Он усмехнулся. Криво и неестественно, что тут же отталкивало и создавало неприятное впечатлением. Затем он достал ключи, открыл дверь и завершил свою речь:
— Все эти стадии мне знакомы, уж поверьте… Человек живуч, пока у него есть силы. Но порой сил просто не остается.
Он не стал сверлить женщину взглядом. Просто отошел, уселся на ступеньках и устремил взгляд в совершенно другую сторону. Каждому нужно время все обдумать.
Дженна стояла в дверях минуту, другую, третью. Она видела неправильность в том, что Елена живет в квартире чужого мужчины, так еще и с которым далеко не дружественные отношения…
НО:
Сальваторе нельзя было не поверить. Таким как он просто незачем лгать. Правда в лицо — вот в чем особенность людей его склада.
НО:
На аргументы Деймона не находилось ни одного контраргумента, и это также было решающим фактором.
Дженна развернулась и, пройдя мимо Сальваторе, ушла, не сказав ни слова.
4.
Уже ближе к вечеру того же дня Мередит помогла Бонни дойти до ванной, раздеться и погрузиться в теплую воду. Беннет не сразу приняла такую помощь, но в итоге пришлось согласиться.
Вода жгла места царапин и синяков, а еще медленно усыпляла дурманом и теплотой. Мередит сидела рядом, не задавая вопросов и не нарушая драгоценную тишину. А Бонни вновь погружалась в потоки своих мыслей.
Что важно для нормального стабильного душевного состояния — ощущение комфорта и уюта. А когда в последний раз Бонни чувствовала себя уютно? Съемная квартира, общежития, клубы и кабинеты колледжа не доставляли комфорта. Да и отчий дом что-то вмиг стал враждебным, хоть ни отец, ни мать больше не заостряли внимания на таком громком скандале столетней давности. Однако Бонни все равно чувствовала себя чужой и неприкаянной. Единственную помощь, которую девушка приняла от своего отца — материальную. Она проявлялась лишь в том, чтобы оплачивать съемную квартиру, — которую Бонни стала снимать чуть позже, — и коммунальные услуги. В остальном же Бонни избегала встреч с отцом, а его подарки выбрасывала, не распаковывая. На дни рождения и другие праздники отправляла сухие сообщения, а родителей навещала лишь раз в два-три месяца. На жизнь зарабатывала тем, что рисовала портреты на заказ.

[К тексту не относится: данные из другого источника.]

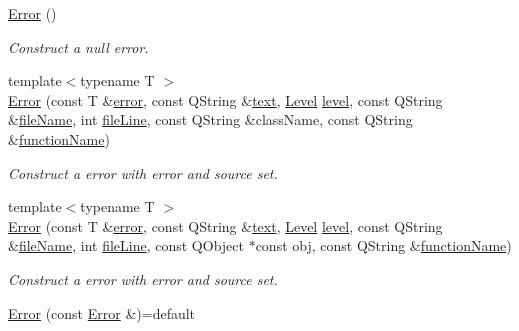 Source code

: \begin{DoxyCompactItemize}
\item 
\hyperlink{class_mdt_1_1_error_af7cd5683888bc46f9a484670f02520d5}{Error} ()\hypertarget{class_mdt_1_1_error_af7cd5683888bc46f9a484670f02520d5}{}\label{class_mdt_1_1_error_af7cd5683888bc46f9a484670f02520d5}

\begin{DoxyCompactList}\small\item\em Construct a null error. \end{DoxyCompactList}\item 
{\footnotesize template$<$typename T $>$ }\\\hyperlink{class_mdt_1_1_error_ad12894ddf0783443f8351371b701ca89}{Error} (const T \&\hyperlink{class_mdt_1_1_error_a0d042250a76d0351b8c19367572f5e11}{error}, const Q\+String \&\hyperlink{class_mdt_1_1_error_a99327678615e8f2bddd22cd59482bfc2}{text}, \hyperlink{class_mdt_1_1_error_ab533dc690f68a8635232db594194a068}{Level} \hyperlink{class_mdt_1_1_error_a9c73117a49791ab87163b815d6a3e0c9}{level}, const Q\+String \&\hyperlink{class_mdt_1_1_error_a5f7cdab03c2c0955693ace234039cd53}{file\+Name}, int \hyperlink{class_mdt_1_1_error_a5b887edc31341eb23557905e7a2d69ae}{file\+Line}, const Q\+String \&class\+Name, const Q\+String \&\hyperlink{class_mdt_1_1_error_a5706a74669219d9672ee20414f805cab}{function\+Name})
\begin{DoxyCompactList}\small\item\em Construct a error with error and source set. \end{DoxyCompactList}\item 
{\footnotesize template$<$typename T $>$ }\\\hyperlink{class_mdt_1_1_error_a8643711dcae19d29e332b10b5420dd21}{Error} (const T \&\hyperlink{class_mdt_1_1_error_a0d042250a76d0351b8c19367572f5e11}{error}, const Q\+String \&\hyperlink{class_mdt_1_1_error_a99327678615e8f2bddd22cd59482bfc2}{text}, \hyperlink{class_mdt_1_1_error_ab533dc690f68a8635232db594194a068}{Level} \hyperlink{class_mdt_1_1_error_a9c73117a49791ab87163b815d6a3e0c9}{level}, const Q\+String \&\hyperlink{class_mdt_1_1_error_a5f7cdab03c2c0955693ace234039cd53}{file\+Name}, int \hyperlink{class_mdt_1_1_error_a5b887edc31341eb23557905e7a2d69ae}{file\+Line}, const Q\+Object $\ast$const obj, const Q\+String \&\hyperlink{class_mdt_1_1_error_a5706a74669219d9672ee20414f805cab}{function\+Name})
\begin{DoxyCompactList}\small\item\em Construct a error with error and source set. \end{DoxyCompactList}\item 
\hyperlink{class_mdt_1_1_error_a7d7baf19eba7c6f5fb446a919fe8ee41}{Error} (const \hyperlink{class_mdt_1_1_error}{Error} \&)=default\hypertarget{class_mdt_1_1_error_a7d7baf19eba7c6f5fb446a919fe8ee41}{}\label{class_mdt_1_1_error_a7d7baf19eba7c6f5fb446a919fe8ee41}


\end{DoxyCompactItemize}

И чувство уюта совсем потерялось из-за вечной погони от себя самой же. Тайлер поймал, посадил в клетку, заставляя на время остановить чокнутый бег и научиться уживаться с монстрами в душе. А теперь вот появился еще один — осознания дискомфорта и бесприютности.
— В конечном счете, мы все — скитальцы, — тихо промолвила девушка, вновь поддаваясь дурману вечера и желанию разговориться. — От одной пристани к другой, от другой — к третьей. Жизнь — поиск пристанища. Но никто его, как правило, не находит.
Мередит, до этого будто бы и не существовавшая, внимательно посмотрела на Бонни, а потом тихо сказала:
— Так, может, поиск — и есть смысл жизни?
Беннет не отводила своего взгляда от чего-то незримого, но важного. Может, она вновь вглядывалась в свою душу. Может, находилась в настолько глубокой фрустрации, что и не контролировала свои мысли вслух. Но вопрос Мередит то ли был услышан, то ли почувствовался интуитивно.
— По крайней мере, никто не говорил, что счастлив там, где родился и вырос. И поэтому желание затеряться в больших городах, дорогих квартирах или на теплых островах становится чем-то вроде золотой лихорадки.